# Work instruction
Using the entries that follow, report how many lines contain the word "results". Only the number is wanted.

# Dataset excerpts

--*--

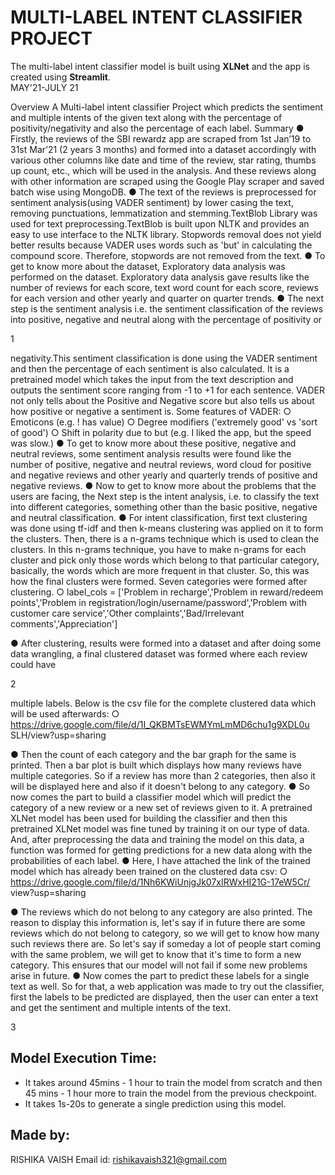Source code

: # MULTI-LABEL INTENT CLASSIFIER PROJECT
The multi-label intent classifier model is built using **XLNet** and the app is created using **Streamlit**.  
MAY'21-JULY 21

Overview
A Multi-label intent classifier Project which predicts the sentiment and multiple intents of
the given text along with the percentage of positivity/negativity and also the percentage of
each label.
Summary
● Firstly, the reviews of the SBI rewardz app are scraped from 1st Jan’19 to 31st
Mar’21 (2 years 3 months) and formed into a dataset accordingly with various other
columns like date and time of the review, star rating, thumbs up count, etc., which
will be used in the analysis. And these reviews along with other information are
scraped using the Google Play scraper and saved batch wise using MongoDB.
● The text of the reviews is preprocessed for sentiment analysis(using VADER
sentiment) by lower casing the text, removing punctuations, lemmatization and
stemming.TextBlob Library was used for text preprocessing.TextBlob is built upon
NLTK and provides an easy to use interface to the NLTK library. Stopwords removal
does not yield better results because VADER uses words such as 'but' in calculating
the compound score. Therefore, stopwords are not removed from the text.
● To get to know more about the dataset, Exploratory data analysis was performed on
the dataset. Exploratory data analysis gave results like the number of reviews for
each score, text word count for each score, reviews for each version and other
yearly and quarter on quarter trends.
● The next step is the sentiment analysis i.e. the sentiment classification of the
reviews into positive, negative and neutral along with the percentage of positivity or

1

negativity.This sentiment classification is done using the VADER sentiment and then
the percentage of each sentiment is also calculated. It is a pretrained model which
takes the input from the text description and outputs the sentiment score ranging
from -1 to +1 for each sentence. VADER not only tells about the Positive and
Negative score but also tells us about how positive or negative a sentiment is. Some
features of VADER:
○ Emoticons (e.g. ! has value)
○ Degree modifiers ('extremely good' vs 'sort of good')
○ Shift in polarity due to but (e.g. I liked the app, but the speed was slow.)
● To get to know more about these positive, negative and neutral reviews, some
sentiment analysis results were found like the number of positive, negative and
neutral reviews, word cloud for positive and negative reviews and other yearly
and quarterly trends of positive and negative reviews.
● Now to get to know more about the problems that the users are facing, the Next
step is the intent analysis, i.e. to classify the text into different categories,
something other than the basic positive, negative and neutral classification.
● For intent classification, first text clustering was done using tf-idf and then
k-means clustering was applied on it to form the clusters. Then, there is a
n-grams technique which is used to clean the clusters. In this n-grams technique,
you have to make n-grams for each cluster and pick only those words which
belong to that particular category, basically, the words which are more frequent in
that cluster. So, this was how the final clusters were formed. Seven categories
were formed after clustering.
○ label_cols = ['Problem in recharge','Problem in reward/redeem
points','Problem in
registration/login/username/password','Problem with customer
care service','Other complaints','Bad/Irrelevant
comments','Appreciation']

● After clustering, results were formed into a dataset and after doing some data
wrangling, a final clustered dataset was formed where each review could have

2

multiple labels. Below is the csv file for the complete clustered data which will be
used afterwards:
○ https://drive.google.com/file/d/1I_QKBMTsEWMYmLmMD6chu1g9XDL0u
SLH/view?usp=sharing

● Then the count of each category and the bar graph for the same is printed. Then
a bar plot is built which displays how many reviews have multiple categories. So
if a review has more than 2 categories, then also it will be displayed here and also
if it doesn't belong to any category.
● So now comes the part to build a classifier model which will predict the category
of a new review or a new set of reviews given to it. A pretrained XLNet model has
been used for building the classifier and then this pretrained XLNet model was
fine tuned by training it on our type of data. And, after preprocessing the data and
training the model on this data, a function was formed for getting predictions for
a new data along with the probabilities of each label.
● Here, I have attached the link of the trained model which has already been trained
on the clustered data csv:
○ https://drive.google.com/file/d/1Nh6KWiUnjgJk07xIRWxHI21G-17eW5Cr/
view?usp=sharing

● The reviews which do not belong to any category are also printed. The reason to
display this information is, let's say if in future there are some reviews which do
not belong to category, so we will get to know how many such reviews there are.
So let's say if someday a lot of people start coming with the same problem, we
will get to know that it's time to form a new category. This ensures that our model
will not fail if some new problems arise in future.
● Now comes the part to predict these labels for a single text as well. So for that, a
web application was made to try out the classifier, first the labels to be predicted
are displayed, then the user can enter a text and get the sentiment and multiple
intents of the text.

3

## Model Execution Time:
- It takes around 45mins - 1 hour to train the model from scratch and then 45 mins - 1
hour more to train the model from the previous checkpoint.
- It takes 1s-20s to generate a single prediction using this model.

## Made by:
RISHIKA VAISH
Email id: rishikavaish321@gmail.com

--*--

# Your solution
4